Les fondations ne sont pas maintenant posées comme dans Olden Times. Les pierres de fondation sont maintenant de simples ornements. Il n'y a aucun sens dans lequel les bâtiments reposent maintenant sur eux. Les pierres mémorables prennent la place des pierres de base. La figure de la "pierre angulaire" est probablement tirée du coin de Mount Moriah, qui devait être construite de la vallée, afin de faire une zone carrée pour les tribunaux du temple. Dean Plumptre dit: "Au sens primaire du psaume, l'illustration semble avoir été tirée d'une des pierres, de carrouré, de hewn et marquées, loin du site du temple, que les constructeurs, ignorants de l'architecte de la tête des plans, avaient mis d'un côté, comme n'ayant aucune place dans le bâtiment, mais qui a été retrouvé après que, sur laquelle l'exhaustivité de la structure dépendait, que sur laquelle, comme la pierre angulaire, les deux murs rencontrés et étaient liés ensemble." Prenez cette suggestion et considérez-

I. Christ comme pierre angulaire préparé. Décrivez le travail effectué sur le bloc calcaire afin de l'adapter à sa place de fondement. L'apôtre nous permet de penser aux expériences de la vie humaine de notre Seigneur comme l'aidant à être le Sauveur qu'il est devenu. Le capitaine de notre salut a été parfaité grâce à la souffrance, car son travail comme "porteur des âmes". "Bien qu'il s'agisse d'un fils, mais a appris qu'il obéissait par les choses qu'il a subies." La pierre angulaire était ciselée et, biseautée pour sa place. Travailler sur ce chiffre.

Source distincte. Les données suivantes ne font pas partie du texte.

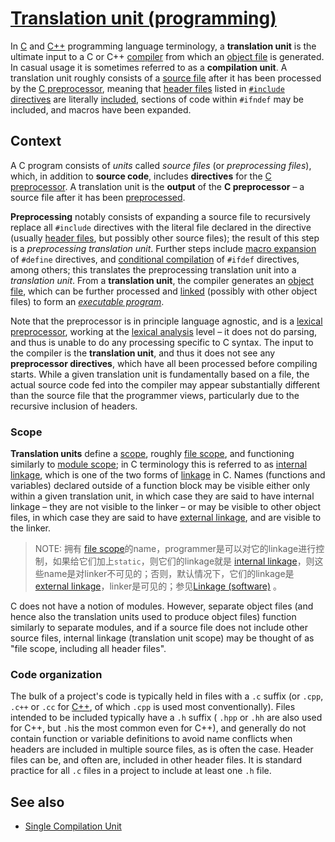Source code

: # [Translation unit (programming)](https://en.wikipedia.org/wiki/Translation_unit_(programming))

In [C](https://en.wikipedia.org/wiki/C_(programming_language)) and [C++](https://en.wikipedia.org/wiki/C%2B%2B) programming language terminology, a **translation unit** is the ultimate input to a C or C++ [compiler](https://en.wikipedia.org/wiki/Compiler) from which an [object file](https://en.wikipedia.org/wiki/Object_file) is generated. In casual usage it is sometimes referred to as a **compilation unit**. A translation unit roughly consists of a [source file](https://en.wikipedia.org/wiki/Source_file) after it has been processed by the [C preprocessor](https://en.wikipedia.org/wiki/C_preprocessor), meaning that [header files](https://en.wikipedia.org/wiki/Header_file) listed in [`#include` directives](https://en.wikipedia.org/wiki/Include_directive) are literally [included](https://en.wikipedia.org/wiki/Transclusion), sections of code within `#ifndef` may be included, and macros have been expanded.

## Context

A C program consists of *units* called *source files* (or *preprocessing files*), which, in addition to **source code**, includes **directives** for the [C preprocessor](https://en.wikipedia.org/wiki/C_preprocessor). A translation unit is the **output** of the **C preprocessor** – a source file after it has been [preprocessed](https://en.wikipedia.org/wiki/Preprocessor).

**Preprocessing** notably consists of expanding a source file to recursively replace all `#include` directives with the literal file declared in the directive (usually [header files](https://en.wikipedia.org/wiki/Header_file), but possibly other source files); the result of this step is a *preprocessing translation unit*. Further steps include [macro expansion](https://en.wikipedia.org/wiki/Macro_expansion) of `#define` directives, and [conditional compilation](https://en.wikipedia.org/wiki/Conditional_compilation) of `#ifdef` directives, among others; this translates the preprocessing translation unit into a *translation unit*. From a **translation unit**, the compiler generates an [object file](https://en.wikipedia.org/wiki/Object_file), which can be further processed and [linked](https://en.wikipedia.org/wiki/Linker_(computing)) (possibly with other object files) to form an [*executable program*](https://en.wikipedia.org/wiki/Executable).

Note that the preprocessor is in principle language agnostic, and is a [lexical preprocessor](https://en.wikipedia.org/wiki/Lexical_preprocessor), working at the [lexical analysis](https://en.wikipedia.org/wiki/Lexical_analysis) level – it does not do parsing, and thus is unable to do any processing specific to C syntax. The input to the compiler is the **translation unit**, and thus it does not see any **preprocessor directives**, which have all been processed before compiling starts. While a given translation unit is fundamentally based on a file, the actual source code fed into the compiler may appear substantially different than the source file that the programmer views, particularly due to the recursive inclusion of headers.

### Scope

**Translation units** define a [scope](https://en.wikipedia.org/wiki/Scope_(programming)), roughly [file scope](https://en.wikipedia.org/wiki/File_scope), and functioning similarly to [module scope](https://en.wikipedia.org/wiki/Module_scope); in C terminology this is referred to as [internal linkage](https://en.wikipedia.org/wiki/Internal_linkage), which is one of the two forms of [linkage](https://en.wikipedia.org/wiki/Linkage_(software)) in C. Names (functions and variables) declared outside of a function block may be visible either only within a given translation unit, in which case they are said to have internal linkage – they are not visible to the linker – or may be visible to other object files, in which case they are said to have [external linkage](https://en.wikipedia.org/wiki/External_linkage), and are visible to the linker.

> NOTE: 拥有 [file scope](https://en.wikipedia.org/wiki/File_scope)的name，programmer是可以对它的linkage进行控制，如果给它们加上`static`，则它们的linkage就是 [internal linkage](https://en.wikipedia.org/wiki/Internal_linkage)，则这些name是对linker不可见的；否则，默认情况下，它们的linkage是 [external linkage](https://en.wikipedia.org/wiki/External_linkage)，linker是可见的；参见[Linkage (software)](https://en.wikipedia.org/wiki/Linkage_(software)) 。

C does not have a notion of modules. However, separate object files (and hence also the translation units used to produce object files) function similarly to separate modules, and if a source file does not include other source files, internal linkage (translation unit scope) may be thought of as "file scope, including all header files".

### Code organization

The bulk of a project's code is typically held in files with a `.c` suffix (or `.cpp`, `.c++` or `.cc` for [C++](https://en.wikipedia.org/wiki/C%2B%2B), of which `.cpp` is used most conventionally). Files intended to be included typically have a `.h` suffix ( `.hpp` or `.hh` are also used for C++, but `.h`is the most common even for C++), and generally do not contain function or variable definitions to avoid name conflicts when headers are included in multiple source files, as is often the case. Header files can be, and often are, included in other header files. It is standard practice for all `.c` files in a project to include at least one `.h` file.

## See also

- [Single Compilation Unit](https://en.wikipedia.org/wiki/Single_Compilation_Unit)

II. Christ comme pierre angulaire rejeté. Lorsque notre Seigneur a parlé, la pierre angulaire était presque prête; Et il y avait les hommes qui se sont priés d'être les constructeurs du temple de la religion de Dieu. Et ils étaient alors et là, rejetant cette "pierre éprouvée, cette pierre angulaire précieuse". Ils ne feraient rien dessus. Ce n'était pas à leur esprit. Il peut mentir pour toujours dans la carrière pour tout ce qu'ils soignent. Mais heureusement, ils étaient seulement comme des surveillants ou des greffiers. L'architecte lui-même peut commander cette pierre à apporter et fait la "tête du coin".

III. Christ comme pierre angulaire honoré. L'architecte lui-même interfère, a brossé ces petits officiels de côté, avait la pierre éprouvée éventuellement sorties, et il avait construit le nouveau temple des âges. Ce temple augmente dans des proportions toujours plus riches et plus nobles, et ce n'était jamais plus manifeste que c'est aujourd'hui que la "pierre angulaire est Christ". - R.T.